[Exercise objective]
Restate the data that follows exactly as it stands, beginning with the first line and ending with the line that contains "That is, the".

Source texts of formatted documents:
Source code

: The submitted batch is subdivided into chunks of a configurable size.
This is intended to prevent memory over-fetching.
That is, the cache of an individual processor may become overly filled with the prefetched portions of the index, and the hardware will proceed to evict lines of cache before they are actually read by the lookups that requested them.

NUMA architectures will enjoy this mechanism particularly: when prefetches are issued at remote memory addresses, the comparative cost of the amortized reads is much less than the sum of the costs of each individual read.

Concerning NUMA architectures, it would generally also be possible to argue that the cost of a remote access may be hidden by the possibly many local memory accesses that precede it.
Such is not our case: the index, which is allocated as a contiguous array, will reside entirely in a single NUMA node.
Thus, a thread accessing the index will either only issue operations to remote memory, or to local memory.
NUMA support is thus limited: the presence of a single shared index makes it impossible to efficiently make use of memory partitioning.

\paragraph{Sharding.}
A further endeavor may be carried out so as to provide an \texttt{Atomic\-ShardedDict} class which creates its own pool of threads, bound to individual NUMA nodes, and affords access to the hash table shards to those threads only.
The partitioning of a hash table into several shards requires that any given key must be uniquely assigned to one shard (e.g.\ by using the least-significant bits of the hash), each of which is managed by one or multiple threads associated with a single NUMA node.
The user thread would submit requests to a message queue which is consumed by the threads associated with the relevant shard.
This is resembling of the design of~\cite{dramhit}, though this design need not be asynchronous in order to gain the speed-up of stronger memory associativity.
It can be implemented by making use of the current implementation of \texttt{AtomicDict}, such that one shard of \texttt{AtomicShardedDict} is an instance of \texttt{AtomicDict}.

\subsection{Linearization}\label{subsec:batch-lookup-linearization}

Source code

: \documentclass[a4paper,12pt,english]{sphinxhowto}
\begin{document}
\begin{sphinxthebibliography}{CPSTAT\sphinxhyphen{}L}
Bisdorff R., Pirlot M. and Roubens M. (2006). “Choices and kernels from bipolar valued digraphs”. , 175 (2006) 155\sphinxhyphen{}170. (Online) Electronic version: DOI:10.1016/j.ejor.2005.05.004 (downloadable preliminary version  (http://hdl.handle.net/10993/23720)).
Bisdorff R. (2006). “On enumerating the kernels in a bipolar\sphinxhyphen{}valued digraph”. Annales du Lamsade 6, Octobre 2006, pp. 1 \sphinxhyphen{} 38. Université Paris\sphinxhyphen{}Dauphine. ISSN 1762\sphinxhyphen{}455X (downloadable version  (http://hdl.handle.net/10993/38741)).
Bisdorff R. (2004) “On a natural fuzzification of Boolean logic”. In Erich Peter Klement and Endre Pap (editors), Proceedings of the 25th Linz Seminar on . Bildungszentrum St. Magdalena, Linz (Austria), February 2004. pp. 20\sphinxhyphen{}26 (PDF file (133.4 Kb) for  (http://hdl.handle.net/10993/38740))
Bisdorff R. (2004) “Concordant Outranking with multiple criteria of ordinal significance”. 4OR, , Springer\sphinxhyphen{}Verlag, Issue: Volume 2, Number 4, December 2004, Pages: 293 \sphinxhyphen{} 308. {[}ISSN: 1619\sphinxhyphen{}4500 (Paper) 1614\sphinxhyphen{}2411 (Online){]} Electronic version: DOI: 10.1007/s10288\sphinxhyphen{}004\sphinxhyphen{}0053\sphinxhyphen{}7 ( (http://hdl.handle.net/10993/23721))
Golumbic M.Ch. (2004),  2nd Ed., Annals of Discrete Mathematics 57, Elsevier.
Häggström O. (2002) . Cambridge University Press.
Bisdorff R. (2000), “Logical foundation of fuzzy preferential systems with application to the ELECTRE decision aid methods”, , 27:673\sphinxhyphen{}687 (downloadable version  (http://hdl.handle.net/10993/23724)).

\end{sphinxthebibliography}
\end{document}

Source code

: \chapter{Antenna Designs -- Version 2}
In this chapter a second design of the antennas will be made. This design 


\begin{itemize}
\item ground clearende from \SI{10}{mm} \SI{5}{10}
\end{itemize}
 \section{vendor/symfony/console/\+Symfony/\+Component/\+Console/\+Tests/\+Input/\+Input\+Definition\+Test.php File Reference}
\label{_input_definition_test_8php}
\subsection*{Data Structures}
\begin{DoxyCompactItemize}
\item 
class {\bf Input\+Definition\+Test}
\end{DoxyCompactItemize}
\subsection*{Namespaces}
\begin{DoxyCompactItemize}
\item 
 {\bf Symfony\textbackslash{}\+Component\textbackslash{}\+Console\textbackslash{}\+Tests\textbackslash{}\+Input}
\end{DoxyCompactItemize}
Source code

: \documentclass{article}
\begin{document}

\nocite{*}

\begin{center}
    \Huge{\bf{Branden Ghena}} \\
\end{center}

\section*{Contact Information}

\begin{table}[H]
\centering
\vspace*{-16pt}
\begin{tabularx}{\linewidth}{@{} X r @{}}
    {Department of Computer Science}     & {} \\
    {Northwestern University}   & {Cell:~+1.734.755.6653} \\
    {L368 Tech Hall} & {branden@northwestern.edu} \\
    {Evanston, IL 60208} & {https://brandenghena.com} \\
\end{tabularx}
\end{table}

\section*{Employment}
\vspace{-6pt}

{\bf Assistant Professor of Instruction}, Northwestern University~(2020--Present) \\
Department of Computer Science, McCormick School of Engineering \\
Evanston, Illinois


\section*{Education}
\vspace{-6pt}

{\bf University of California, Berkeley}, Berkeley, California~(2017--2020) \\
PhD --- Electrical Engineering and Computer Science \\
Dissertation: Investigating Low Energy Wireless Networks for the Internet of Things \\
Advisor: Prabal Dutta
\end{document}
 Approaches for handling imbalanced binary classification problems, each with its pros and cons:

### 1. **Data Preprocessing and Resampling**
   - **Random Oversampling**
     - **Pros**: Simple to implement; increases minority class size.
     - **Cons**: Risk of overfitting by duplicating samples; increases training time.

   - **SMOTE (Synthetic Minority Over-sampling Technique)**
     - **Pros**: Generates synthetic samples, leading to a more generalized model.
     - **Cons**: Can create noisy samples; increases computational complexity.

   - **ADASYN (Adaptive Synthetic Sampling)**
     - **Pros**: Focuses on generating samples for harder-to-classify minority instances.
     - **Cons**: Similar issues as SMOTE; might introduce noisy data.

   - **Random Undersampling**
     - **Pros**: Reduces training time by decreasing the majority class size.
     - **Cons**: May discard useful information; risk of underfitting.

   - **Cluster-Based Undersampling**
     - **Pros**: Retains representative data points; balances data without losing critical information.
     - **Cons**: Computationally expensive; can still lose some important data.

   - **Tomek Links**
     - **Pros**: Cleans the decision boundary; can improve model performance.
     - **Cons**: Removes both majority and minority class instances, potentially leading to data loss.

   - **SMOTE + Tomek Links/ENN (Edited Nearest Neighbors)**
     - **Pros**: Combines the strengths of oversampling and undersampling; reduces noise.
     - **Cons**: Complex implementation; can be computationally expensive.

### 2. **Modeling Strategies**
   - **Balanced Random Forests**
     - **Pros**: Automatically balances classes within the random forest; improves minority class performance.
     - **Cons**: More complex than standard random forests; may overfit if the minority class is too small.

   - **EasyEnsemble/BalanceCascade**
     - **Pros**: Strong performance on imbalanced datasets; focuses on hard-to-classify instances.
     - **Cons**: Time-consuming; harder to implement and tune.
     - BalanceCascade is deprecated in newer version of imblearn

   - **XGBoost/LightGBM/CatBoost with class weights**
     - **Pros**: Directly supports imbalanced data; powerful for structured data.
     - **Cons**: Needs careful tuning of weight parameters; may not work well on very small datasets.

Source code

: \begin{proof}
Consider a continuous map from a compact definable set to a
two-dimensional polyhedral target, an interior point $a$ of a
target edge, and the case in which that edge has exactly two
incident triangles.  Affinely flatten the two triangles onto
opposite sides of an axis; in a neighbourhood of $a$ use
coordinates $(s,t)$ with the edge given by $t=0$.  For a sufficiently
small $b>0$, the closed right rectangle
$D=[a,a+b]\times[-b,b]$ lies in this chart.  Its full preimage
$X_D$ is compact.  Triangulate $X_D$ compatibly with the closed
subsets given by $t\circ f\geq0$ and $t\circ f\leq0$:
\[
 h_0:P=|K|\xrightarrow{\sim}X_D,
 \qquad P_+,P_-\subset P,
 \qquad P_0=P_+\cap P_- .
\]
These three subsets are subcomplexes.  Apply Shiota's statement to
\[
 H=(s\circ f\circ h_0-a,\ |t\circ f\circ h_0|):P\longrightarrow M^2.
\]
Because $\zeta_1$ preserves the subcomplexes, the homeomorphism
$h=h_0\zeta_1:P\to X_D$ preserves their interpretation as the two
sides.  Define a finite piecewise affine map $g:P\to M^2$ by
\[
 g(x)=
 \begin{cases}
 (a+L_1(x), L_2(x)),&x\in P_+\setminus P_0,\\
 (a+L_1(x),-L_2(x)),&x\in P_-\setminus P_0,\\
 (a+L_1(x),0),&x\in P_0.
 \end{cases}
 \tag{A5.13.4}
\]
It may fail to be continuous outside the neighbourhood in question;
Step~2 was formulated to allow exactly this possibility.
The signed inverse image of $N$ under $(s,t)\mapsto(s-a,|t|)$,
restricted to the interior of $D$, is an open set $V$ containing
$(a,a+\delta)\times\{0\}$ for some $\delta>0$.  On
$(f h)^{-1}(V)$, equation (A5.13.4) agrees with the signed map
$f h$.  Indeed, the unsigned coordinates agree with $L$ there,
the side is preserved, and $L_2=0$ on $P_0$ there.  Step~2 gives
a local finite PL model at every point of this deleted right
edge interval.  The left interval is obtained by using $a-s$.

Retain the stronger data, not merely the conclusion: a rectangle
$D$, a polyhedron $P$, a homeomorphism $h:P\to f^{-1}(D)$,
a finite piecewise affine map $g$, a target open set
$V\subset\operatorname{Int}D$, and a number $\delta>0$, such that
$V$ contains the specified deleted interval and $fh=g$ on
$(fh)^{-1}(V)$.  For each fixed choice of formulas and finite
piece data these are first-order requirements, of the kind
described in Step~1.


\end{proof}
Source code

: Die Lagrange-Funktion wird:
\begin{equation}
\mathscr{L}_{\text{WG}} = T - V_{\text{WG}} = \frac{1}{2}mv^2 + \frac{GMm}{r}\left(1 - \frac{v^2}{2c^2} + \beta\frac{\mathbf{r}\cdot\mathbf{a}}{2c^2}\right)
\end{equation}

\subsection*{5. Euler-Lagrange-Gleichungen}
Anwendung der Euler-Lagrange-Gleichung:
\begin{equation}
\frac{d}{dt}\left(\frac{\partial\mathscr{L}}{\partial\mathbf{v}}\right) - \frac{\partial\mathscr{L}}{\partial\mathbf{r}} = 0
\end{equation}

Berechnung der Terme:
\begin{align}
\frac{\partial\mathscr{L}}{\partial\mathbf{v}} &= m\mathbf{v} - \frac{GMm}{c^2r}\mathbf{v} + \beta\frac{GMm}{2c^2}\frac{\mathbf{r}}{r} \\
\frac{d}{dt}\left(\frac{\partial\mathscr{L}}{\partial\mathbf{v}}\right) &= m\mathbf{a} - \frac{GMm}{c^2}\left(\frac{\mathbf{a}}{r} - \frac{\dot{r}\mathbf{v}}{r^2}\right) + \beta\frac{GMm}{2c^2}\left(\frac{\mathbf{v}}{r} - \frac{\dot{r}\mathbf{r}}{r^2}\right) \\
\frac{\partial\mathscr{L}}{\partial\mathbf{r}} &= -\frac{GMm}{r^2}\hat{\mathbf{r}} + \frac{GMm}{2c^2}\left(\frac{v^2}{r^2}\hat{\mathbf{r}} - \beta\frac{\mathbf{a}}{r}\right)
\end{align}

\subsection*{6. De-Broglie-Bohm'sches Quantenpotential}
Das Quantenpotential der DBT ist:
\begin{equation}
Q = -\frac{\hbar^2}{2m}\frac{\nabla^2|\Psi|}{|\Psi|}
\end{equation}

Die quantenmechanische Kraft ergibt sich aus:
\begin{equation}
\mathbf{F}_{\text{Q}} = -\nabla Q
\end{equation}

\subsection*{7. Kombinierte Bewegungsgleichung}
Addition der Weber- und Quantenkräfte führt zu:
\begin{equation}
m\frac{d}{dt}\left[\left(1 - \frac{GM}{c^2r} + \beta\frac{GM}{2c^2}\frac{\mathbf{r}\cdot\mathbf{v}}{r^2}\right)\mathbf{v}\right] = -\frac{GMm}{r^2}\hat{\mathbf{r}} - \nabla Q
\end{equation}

[Response to this exercise]
Source code

: The submitted batch is subdivided into chunks of a configurable size.
This is intended to prevent memory over-fetching.
That is, the cache of an individual processor may become overly filled with the prefetched portions of the index, and the hardware will proceed to evict lines of cache before they are actually read by the lookups that requested them.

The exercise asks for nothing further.